Tapi aneh, biasanya abang gue paling heboh teriak kalau gue agak terlambat. Tapi sekarang gue udah terlambat tapi damai aja tuh. Mungkin dah tobat kali yah.

Gue buru-buru menutup pintu agak kasar dan menuruni tangga yang entah mengapa ingin ku musnahkan.

Setelah gue sampai di meja makan, gue cuma liat ayah sama bunda. Abang gue mana anji*g?

“Bun, abang mana?” tanya gue dengan nafas terengah-engah

“Udah pergi duluan” jawab bunda santai.

“Kok pergi duluan sih bun? Terus aku gimana berangkatnya?” kesal gue.

Pantas aja abang gue gak ribut.

“Tadi Macri datang, katanya mau jemput kamu, makanya abang pergi duluan”

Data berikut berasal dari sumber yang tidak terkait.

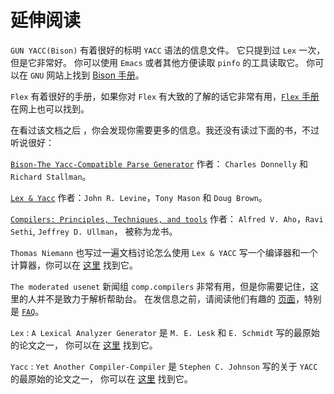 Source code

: # 延伸阅读
`GUN YACC(Bison)` 有着很好的标明 `YACC` 语法的信息文件。 它只提到过 `Lex` 一次，但是它非常好。 你可以使用 `Emacs` 或者其他方便读取 `pinfo` 的工具读取它。 你可以在 `GNU` 网站上找到 [Bison 手册]()。


`Flex` 有着很好的手册，如果你对 `Flex` 有大致的了解的话它非常有用，[`Flex` 手册](https://github.com/westes/flex) 在网上也可以找到。


在看过该文档之后 ，你会发现你需要更多的信息。我还没有读过下面的书，不过听说很好：

[`Bison-The Yacc-Compatible Parse Generator`](https://www.amazon.com/exec/obidos/ASIN/0595100325/qid=989165194/sr=1-2/ref=sc_b_3/002-7737249-1404015) 作者： `Charles Donnelly` 和 `Richard Stallman`。

[`Lex & Yacc`](https://www.amazon.com/exec/obidos/ASIN/1565920007/ref=sim_books/002-7737249-1404015) 作者：`John R. Levine`，`Tony Mason` 和 `Doug Brown`。

[`Compilers: Principles, Techniques, and tools`](https://www.amazon.com/exec/obidos/ASIN/0201100886/ref=sim_books/002-7737249-1404015) 作者： `Alfred V. Aho`，`Ravi Sethi`, `Jeffrey D. Ullman`， 被称为龙书。


`Thomas Niemann` 也写过一遍文档讨论怎么使用 `Lex & YACC` 写一个编译器和一个计算器，你可以在 [这里](http://gitlab.rd.175game.com/q2-devops/ops/issues/14) 找到它。

`The moderated usenet` 新闻组 `comp.compilers` 非常有用，但是你需要记住，这里的人并不是致力于解析帮助台。 在发信息之前，请阅读他们有趣的 [页面](https://compilers.iecc.com/)，特别是 [`FAQ`](https://compilers.iecc.com/faq.txt)。

`Lex` : `A Lexical Analyzer Generator` 是 `M. E. Lesk` 和 `E. Schmidt` 写的最原始的论文之一， 你可以在 [这里](http://www.cs.utexas.edu/users/novak/lexpaper.htm) 找到它。

`Yacc` : `Yet Another Compiler-Compiler` 是 `Stephen C. Johnson` 写的关于 `YACC` 的最原始的论文之一， 你可以在 [这里](http://www.cs.utexas.edu/users/novak/yaccpaper.htm) 找到它。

“Hah? Kak Macri? Dimana?” tanya gue menganga menelusuri setiap inci ruangan.

Tapi gue gak lihat batang hidung kak Macri tuh.

“Di kamar mandi. Lagian kamu-nya lama banget sih. Kasihan orang ganteng harus nungguin kamu”

Ya ela bun, gue putri cantik bunda loh.

Gue melihat kak Macri keluar dari kamar mandi dengan senyuman yang,,, ya Tuhan indah sekali ciptaan mu ini.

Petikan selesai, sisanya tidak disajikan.